Hinds County GOP Chairman Pete Perry on Tuesday said only 300 to 350 questionable votes were found as the Chris McDaniel and Thad Cochran campaigns scoured records of more than 25,000 votes cast in the county in their primary runoff. Perry said he believes McDaniel’s claims of 1,500 or more potentially illegal votes — and voter fraud — in Hinds County has been “debunked.” “I guess inflation occurs in campaigns with numbers just as it does with egos,” Perry said at a press conference at the county courthouse Tuesday. McDaniel and his campaign have claimed there were widespread irregularities and voter fraud in Hinds County and statewide. They appear to be working toward a legal challenge of the runoff. Six-term incumbent U.S. Sen. Cochran defeated McDaniel in the runoff by 7,667 votes, winning 51 percent of more than 382,000 votes statewide.
McDaniel on Friday announced his campaign has found at least 8,300 “questionable ballots cast” and said he will hold a press conference Wednesday in Jackson “to discuss evidence we have documented and our next steps.”

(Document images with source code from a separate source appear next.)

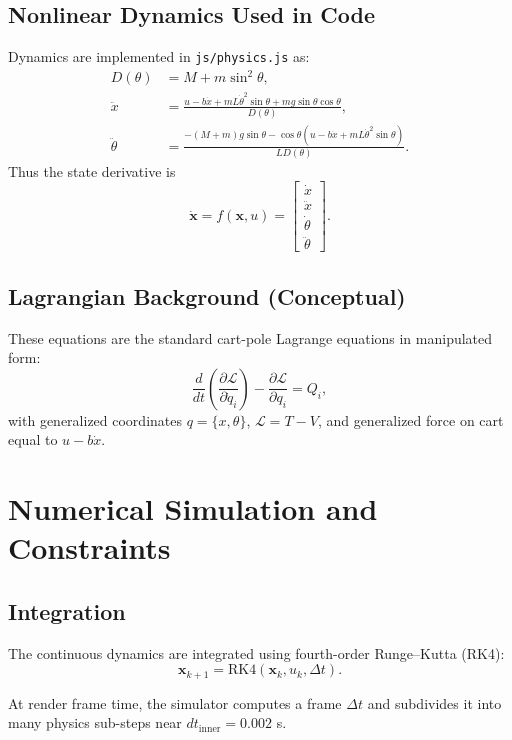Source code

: \documentclass[11pt,a4paper]{article}
\newcommand{\state}{\mathbf{x}}
\begin{document}
\subsection{Nonlinear Dynamics Used in Code}
Dynamics are implemented in \texttt{js/physics.js} as:
\begin{align}
D(\theta) &= M + m\sin^2\theta, \\
\ddot{x} &= \frac{u - b\dot{x} + mL\dot{\theta}^2\sin\theta + mg\sin\theta\cos\theta}{D(\theta)}, \\
\ddot{\theta} &= \frac{-(M+m)g\sin\theta - \cos\theta\left(u - b\dot{x} + mL\dot{\theta}^2\sin\theta\right)}{L D(\theta)}.
\end{align}
Thus the state derivative is
\begin{equation}
\dot{\state} = f(\state, u) =
\begin{bmatrix}
\dot{x} \\
\ddot{x} \\
\dot{\theta} \\
\ddot{\theta}
\end{bmatrix}.
\end{equation}

\subsection{Lagrangian Background (Conceptual)}
These equations are the standard cart-pole Lagrange equations in manipulated form:
\begin{equation}
\frac{d}{dt}\left(\frac{\partial \mathcal{L}}{\partial \dot{q}_i}\right) -
\frac{\partial \mathcal{L}}{\partial q_i} = Q_i,
\end{equation}
with generalized coordinates $q=\{x,\theta\}$, $\mathcal{L}=T-V$, and generalized force on cart equal to $u-b\dot{x}$.

\section{Numerical Simulation and Constraints}
\subsection{Integration}
The continuous dynamics are integrated using fourth-order Runge--Kutta (RK4):
\begin{equation}
\state_{k+1} = \text{RK4}\!\left(\state_k,u_k,\Delta t\right).
\end{equation}

At render frame time, the simulator computes a frame $\Delta t$ and subdivides it into many physics sub-steps near $dt_{\text{inner}}=0.002$ s.
\end{document}
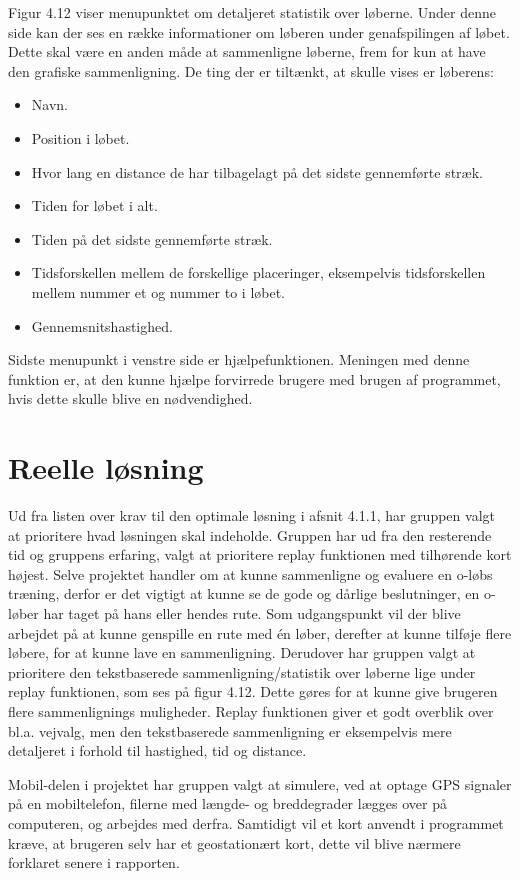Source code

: Figur 4.12 viser menupunktet om detaljeret statistik over løberne. Under denne side kan der ses en række informationer om løberen under genafspilingen af løbet. Dette skal være en anden måde at sammenligne løberne, frem for kun at have den grafiske sammenligning. De ting der er tiltænkt, at skulle vises er løberens:
\begin{itemize}
	\item Navn.
	\item Position i løbet.
	\item Hvor lang en distance de har tilbagelagt på det sidste gennemførte stræk.
	\item Tiden for løbet i alt.
	\item Tiden på det sidste gennemførte stræk.
	\item Tidsforskellen mellem de forskellige placeringer, eksempelvis tidsforskellen mellem nummer et og nummer to i løbet.
	\item Gennemsnitshastighed.
\end{itemize}

Sidste menupunkt i venstre side er hjælpefunktionen. Meningen med denne funktion er, at den kunne hjælpe forvirrede brugere med brugen af programmet, hvis dette skulle blive en nødvendighed.

\section{Reelle løsning}
Ud fra listen over krav til den optimale løsning i afsnit 4.1.1, har gruppen valgt at prioritere hvad løsningen skal indeholde. Gruppen har ud fra den resterende tid og gruppens erfaring, valgt at prioritere replay funktionen med tilhørende kort højest. Selve projektet handler om at kunne sammenligne og evaluere en o-løbs træning, derfor er det vigtigt at kunne se de gode og dårlige beslutninger, en o-løber har taget på hans eller hendes rute. Som udgangspunkt vil der blive arbejdet på at kunne genspille en rute med én løber, derefter at kunne tilføje flere løbere, for at kunne lave en sammenligning. Derudover har gruppen valgt at prioritere den tekstbaserede sammenligning/statistik over løberne lige under replay funktionen, som ses på figur 4.12. Dette gøres for at kunne give brugeren flere sammenlignings muligheder. Replay funktionen giver et godt overblik over bl.a. vejvalg, men den tekstbaserede sammenligning er eksempelvis mere detaljeret i forhold til hastighed, tid og distance.

Mobil-delen i projektet har gruppen valgt at simulere, ved at optage GPS signaler på en mobiltelefon, filerne med længde- og breddegrader lægges over på computeren, og arbejdes med derfra. Samtidigt vil et kort anvendt i programmet kræve, at brugeren selv har et geostationært kort, dette vil blive nærmere forklaret senere i rapporten.

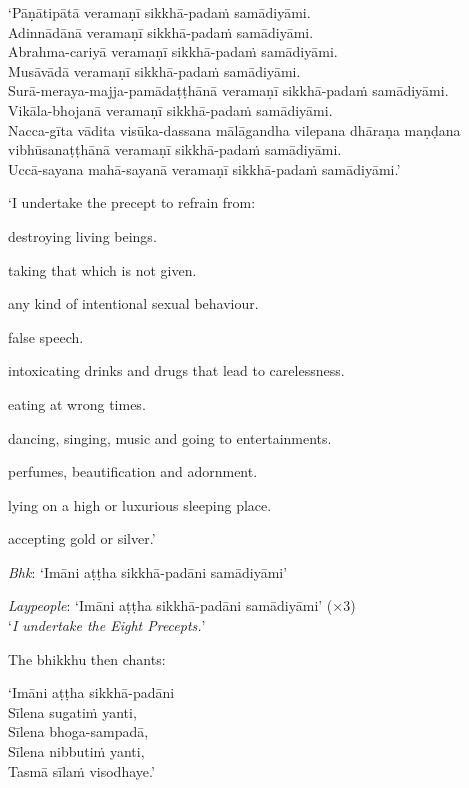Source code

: ‘Pāṇātipātā veramaṇī sikkhā-padaṁ samādiyāmi.\\
Adinnādānā veramaṇī sikkhā-padaṁ samādiyāmi.\\
Abrahma-cariyā veramaṇī sikkhā-padaṁ samādiyāmi.\\
Musāvādā veramaṇī sikkhā-padaṁ samādiyāmi.\\
Surā-meraya-majja-pamādaṭṭhānā veramaṇī sikkhā-padaṁ samādiyāmi.\\
Vikāla-bhojanā veramaṇī sikkhā-padaṁ samādiyāmi.\\
Nacca-gīta vādita visūka-dassana mālāgandha vilepana dhāraṇa maṇḍana
vibhūsanaṭṭhānā veramaṇī sikkhā-padaṁ samādiyāmi.\\
Uccā-sayana mahā-sayanā veramaṇī sikkhā-padaṁ samādiyāmi.’


{\itshape

‘I undertake the precept to refrain from:

\begin{packeditemize}

\item destroying living beings.
\item taking that which is not given.
\item any kind of intentional sexual behaviour.
\item false speech.
\item intoxicating drinks and drugs that lead to carelessness.
\item eating at wrong times.
\item dancing, singing, music and going to entertainments.
\item perfumes, beautification and adornment.
\item lying on a high or luxurious sleeping place.
\item accepting gold or silver.’

\end{packeditemize}

}

\emph{Bhk}: ‘Imāni aṭṭha sikkhā-padāni samādiyāmi’

\emph{Laypeople}: ‘Imāni aṭṭha sikkhā-padāni samādiyāmi’ (×3)\\
‘\emph{I undertake the Eight Precepts.}’

The bhikkhu then chants:

‘Imāni aṭṭha sikkhā-padāni\\
Sīlena sugatiṁ yanti,\\
Sīlena bhoga-sampadā,\\
Sīlena nibbutiṁ yanti,\\
Tasmā sīlaṁ visodhaye.’

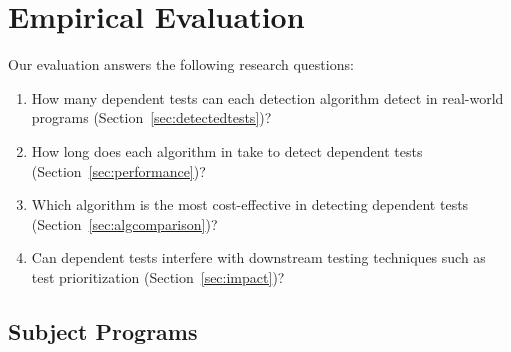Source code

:\section{Empirical Evaluation}
\label{sec:evaluation}


\newcommand{\jt}{Joda-Time\xspace}

\newcommand{\jfreecharttests}{2234\xspace}%
\newcommand{\jodatimetests}{3875\xspace}
\newcommand{\xmlsecuritytests}{108\xspace}
\newcommand{\crystaltests}{75\xspace}
\newcommand{\synoptictests}{118\xspace}
\newcommand{\totaltests}{4176\xspace}

\newcommand{\jfreechartautotests}{2946\xspace}
\newcommand{\jodatimeautotests}{2639\xspace}
\newcommand{\xmlsecurityautotests}{665\xspace}
\newcommand{\crystalautotests}{3198\xspace}
\newcommand{\synopticautotests}{2467\xspace}
\newcommand{\totalautotests}{8969\xspace}




Our evaluation answers the following research questions:

\vspace{-1mm}

\begin{enumerate}
\vspace{-1mm}
\item How many dependent tests can each detection
algorithm detect in
real-world programs (Section~\ref{sec:detectedtests})?

\item How long does each algorithm in \ourtool take to detect dependent
tests (Section~\ref{sec:performance})?

\item Which algorithm is the most cost-effective in detecting
dependent tests (Section~\ref{sec:algcomparison})?

\item Can dependent tests interfere with downstream testing techniques
such as test prioritization (Section~\ref{sec:impact})?

\end{enumerate}

\subsection{Subject Programs}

The McDaniel campaign has also questioned Perry’s oversight of the primary as chairman, noting his consulting company was paid about $60,000 by a pro-Cochran PAC. Perry says his company paid people for get out the vote work for the PAC, but did not make any profit, and probably worked at a loss. He said he is not prohibited as party chairman from such work and that McDaniel supporters also helped run the party primary.